Nel corso dell’esame del decreto fiscale (A.C. 5109-A/R), il Governo ha accolto tutti gli ordini del giorno presentati ma con la riformulazione, nella parte che impegna il Governo, in termini di impegno «a valutare l’opportunità di». Accolti dunque gli odg in materia di beauty contest che chiedono di definire un regolamento di gara che tenga conto delle «anomalie» del mercato dei media italiano, pesantemente condizionato dall’irrisolto conflitto di interesse e da un duopolio che rischia di impedire l’accesso ai nuovi entranti, e pertanto indichi una quota di frequenze, non inferiori al 30 per cento, riservata ai nuovi entranti, alla emittenza locale e comunitaria, a nuove forme proprietarie, e allo sviluppo dell’economia digitale in Italia.

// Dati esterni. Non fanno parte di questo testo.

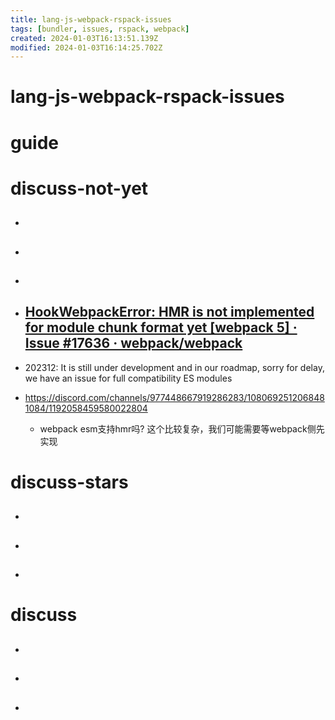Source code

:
 ```yaml
---
title: lang-js-webpack-rspack-issues
tags: [bundler, issues, rspack, webpack]
created: 2024-01-03T16:13:51.139Z
modified: 2024-01-03T16:14:25.702Z
---
```


# lang-js-webpack-rspack-issues

# guide

# discuss-not-yet
- ## 

- ## 

- ## 

- ## [HookWebpackError: HMR is not implemented for module chunk format yet [webpack 5] · Issue #17636 · webpack/webpack](https://github.com/webpack/webpack/issues/17636)
- 202312: It is still under development and in our roadmap, sorry for delay, we have an issue for full compatibility ES modules

- https://discord.com/channels/977448667919286283/1080692512068481084/1192058459580022804
  - webpack esm支持hmr吗? 这个比较复杂，我们可能需要等webpack侧先实现
# discuss-stars
- ## 

- ## 

- ## 
# discuss
- ## 

- ## 

- ##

Accolto anche l’odg n. 9/5109-AR/73 presentato dai deputati Stucchi e Caparini che chiede al governo di modificare la normativa che prevede l’Iva ridotta al 4 per cento. Il regime speciale dell’Iva è oggi applicabile a condizione che i prodotti siano classificabili in una delle categorie di prodotti editoriali «stampati» (necessità del supporto cartaceo), abbiano il prezzo di vendita in copertina (o in un allegato contenente anche il titolo dell’opera e l’indicazione dell’editore), siano giornali quotidiani, periodici, libri, relativi supporti integrativi o cataloghi. Stante la diffusione della tecnologia di nuova generazione, che permette di poter comprare e leggere libri anche su supporti diversi da quello cartaceo (tablet, smartphone etc.), il Governo si è impegnato a «a valutare l’opportunità di» uniformare all’aliquota del 4 per cento tutti i libri anche se fissati su supporto diverso da quello cartaceo e distribuiti attraverso piattaforma telematica.